(Saved entries)
BEGIN

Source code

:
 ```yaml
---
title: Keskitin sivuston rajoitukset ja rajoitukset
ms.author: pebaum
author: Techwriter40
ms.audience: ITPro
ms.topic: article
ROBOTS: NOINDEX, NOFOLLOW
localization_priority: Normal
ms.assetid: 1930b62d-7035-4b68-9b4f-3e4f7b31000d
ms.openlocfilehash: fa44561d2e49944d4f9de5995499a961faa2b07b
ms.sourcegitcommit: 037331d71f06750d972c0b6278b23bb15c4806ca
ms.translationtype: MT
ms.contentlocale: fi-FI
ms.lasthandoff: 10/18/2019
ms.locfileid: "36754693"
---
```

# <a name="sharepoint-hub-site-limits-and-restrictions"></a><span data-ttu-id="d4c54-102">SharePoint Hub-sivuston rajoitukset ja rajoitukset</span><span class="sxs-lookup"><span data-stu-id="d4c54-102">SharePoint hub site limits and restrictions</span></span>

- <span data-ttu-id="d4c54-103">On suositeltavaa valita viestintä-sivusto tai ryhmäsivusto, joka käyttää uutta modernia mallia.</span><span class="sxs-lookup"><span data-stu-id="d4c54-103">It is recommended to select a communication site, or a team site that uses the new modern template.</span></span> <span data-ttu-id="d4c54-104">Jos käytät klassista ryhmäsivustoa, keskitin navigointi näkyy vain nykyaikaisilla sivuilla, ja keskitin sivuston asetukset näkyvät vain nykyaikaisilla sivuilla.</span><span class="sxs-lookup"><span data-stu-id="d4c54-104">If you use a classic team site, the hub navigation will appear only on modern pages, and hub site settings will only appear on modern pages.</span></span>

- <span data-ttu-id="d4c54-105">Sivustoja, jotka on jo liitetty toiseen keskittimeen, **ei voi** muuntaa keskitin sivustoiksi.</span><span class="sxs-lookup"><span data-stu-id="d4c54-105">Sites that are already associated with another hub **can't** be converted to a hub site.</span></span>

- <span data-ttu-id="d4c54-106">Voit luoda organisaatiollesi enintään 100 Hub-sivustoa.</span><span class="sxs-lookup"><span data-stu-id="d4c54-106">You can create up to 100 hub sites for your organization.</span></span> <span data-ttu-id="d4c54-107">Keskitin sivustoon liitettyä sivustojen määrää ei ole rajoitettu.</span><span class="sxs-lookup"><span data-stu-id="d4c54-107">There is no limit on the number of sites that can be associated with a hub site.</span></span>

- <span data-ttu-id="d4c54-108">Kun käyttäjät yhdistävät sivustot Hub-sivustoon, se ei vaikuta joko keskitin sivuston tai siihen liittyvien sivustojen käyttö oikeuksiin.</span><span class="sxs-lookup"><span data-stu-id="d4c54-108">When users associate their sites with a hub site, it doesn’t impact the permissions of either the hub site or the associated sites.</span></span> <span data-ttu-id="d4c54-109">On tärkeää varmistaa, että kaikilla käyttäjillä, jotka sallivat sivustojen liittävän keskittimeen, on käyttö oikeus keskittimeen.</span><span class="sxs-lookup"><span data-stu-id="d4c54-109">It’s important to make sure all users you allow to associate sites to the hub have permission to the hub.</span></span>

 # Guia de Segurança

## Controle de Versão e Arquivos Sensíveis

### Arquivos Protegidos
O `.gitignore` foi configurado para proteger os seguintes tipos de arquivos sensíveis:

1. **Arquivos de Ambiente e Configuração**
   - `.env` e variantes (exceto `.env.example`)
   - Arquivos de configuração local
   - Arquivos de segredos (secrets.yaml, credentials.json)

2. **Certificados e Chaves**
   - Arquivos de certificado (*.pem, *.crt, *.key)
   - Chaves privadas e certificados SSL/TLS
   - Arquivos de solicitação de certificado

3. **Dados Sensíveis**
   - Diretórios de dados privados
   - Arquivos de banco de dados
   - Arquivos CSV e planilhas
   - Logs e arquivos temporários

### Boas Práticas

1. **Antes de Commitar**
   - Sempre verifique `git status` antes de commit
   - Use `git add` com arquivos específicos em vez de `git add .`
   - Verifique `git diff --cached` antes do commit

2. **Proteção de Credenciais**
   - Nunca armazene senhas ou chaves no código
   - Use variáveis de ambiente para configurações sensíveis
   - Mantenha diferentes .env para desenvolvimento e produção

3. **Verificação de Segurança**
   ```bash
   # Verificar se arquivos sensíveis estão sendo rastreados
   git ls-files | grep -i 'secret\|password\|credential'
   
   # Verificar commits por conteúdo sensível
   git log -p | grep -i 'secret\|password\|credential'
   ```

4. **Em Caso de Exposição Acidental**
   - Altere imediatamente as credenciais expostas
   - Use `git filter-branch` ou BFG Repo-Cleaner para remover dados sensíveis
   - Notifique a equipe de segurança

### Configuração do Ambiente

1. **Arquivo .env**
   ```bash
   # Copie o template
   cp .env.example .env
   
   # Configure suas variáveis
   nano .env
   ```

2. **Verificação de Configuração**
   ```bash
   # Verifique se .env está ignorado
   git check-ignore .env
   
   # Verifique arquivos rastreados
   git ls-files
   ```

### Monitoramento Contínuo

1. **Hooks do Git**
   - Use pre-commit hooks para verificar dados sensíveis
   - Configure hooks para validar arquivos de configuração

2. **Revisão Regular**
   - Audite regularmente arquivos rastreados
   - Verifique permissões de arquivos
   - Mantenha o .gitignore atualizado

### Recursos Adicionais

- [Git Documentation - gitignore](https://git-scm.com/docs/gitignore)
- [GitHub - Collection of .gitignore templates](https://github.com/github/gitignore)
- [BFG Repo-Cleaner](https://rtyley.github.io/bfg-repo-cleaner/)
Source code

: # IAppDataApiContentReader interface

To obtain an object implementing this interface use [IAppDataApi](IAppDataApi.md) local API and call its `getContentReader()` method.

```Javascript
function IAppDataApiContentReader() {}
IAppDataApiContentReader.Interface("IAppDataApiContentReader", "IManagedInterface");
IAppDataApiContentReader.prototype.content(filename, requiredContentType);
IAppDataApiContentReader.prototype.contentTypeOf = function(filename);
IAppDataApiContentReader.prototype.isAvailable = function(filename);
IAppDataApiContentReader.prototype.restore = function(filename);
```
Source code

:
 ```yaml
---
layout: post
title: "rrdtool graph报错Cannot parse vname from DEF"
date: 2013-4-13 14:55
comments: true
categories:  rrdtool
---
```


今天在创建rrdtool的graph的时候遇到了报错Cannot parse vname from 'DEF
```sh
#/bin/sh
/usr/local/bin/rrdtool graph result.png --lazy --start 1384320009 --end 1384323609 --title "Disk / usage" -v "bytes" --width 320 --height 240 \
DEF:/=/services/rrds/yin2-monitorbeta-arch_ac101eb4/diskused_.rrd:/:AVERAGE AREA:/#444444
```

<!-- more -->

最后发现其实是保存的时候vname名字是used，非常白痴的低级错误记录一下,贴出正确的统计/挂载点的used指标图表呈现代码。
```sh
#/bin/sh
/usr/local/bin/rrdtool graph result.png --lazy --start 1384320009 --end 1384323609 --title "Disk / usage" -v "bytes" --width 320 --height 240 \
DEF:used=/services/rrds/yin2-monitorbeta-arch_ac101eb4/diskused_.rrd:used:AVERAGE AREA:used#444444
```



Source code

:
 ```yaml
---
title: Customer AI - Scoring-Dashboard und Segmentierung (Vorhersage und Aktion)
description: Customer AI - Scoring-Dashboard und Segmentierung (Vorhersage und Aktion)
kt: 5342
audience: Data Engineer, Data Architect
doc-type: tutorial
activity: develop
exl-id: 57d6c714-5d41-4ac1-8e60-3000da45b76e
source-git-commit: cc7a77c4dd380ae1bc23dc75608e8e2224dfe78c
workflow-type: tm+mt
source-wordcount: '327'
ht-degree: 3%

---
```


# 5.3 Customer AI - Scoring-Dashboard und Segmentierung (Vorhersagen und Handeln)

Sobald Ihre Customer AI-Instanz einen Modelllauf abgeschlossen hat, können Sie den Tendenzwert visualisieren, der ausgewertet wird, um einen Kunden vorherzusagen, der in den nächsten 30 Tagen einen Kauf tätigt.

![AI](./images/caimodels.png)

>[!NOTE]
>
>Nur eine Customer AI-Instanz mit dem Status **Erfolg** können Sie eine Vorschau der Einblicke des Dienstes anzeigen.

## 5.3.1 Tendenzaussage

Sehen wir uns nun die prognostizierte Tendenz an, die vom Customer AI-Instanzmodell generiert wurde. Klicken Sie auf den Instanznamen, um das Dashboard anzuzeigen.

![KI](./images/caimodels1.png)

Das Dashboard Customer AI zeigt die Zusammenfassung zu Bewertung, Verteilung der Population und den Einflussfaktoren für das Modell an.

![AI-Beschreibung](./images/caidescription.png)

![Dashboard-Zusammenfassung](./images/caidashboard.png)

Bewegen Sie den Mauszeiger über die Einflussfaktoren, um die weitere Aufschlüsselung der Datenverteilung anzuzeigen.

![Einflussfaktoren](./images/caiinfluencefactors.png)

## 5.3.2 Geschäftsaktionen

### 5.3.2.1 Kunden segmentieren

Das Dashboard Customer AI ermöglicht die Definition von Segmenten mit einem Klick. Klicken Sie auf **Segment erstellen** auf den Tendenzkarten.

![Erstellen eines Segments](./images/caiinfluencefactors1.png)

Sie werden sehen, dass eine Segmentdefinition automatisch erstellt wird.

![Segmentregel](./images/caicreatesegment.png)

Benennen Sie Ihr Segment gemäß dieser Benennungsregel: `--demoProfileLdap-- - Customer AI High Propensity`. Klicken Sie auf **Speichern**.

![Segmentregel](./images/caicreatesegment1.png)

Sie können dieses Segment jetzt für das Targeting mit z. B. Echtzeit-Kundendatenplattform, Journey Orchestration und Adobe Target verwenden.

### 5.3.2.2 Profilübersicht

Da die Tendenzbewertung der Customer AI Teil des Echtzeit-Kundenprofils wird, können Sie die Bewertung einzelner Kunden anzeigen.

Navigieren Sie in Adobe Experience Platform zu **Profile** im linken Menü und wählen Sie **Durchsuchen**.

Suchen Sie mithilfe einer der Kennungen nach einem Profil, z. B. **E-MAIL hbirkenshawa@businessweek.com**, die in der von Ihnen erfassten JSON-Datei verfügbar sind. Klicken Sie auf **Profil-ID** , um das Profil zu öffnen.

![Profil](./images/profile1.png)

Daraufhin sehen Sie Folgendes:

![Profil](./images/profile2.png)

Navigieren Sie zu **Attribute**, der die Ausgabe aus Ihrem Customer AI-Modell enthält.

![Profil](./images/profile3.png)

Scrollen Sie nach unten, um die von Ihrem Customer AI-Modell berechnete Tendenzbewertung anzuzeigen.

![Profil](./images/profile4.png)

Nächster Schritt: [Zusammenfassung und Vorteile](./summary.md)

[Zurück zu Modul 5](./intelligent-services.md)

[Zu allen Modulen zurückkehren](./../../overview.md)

END

Check every line of the data, and copy the ones that contain "Adobe".

▶ **TASK RESULT**:
Sie können dieses Segment jetzt für das Targeting mit z. B. Echtzeit-Kundendatenplattform, Journey Orchestration und Adobe Target verwenden.
Navigieren Sie in Adobe Experience Platform zu **Profile** im linken Menü und wählen Sie **Durchsuchen**.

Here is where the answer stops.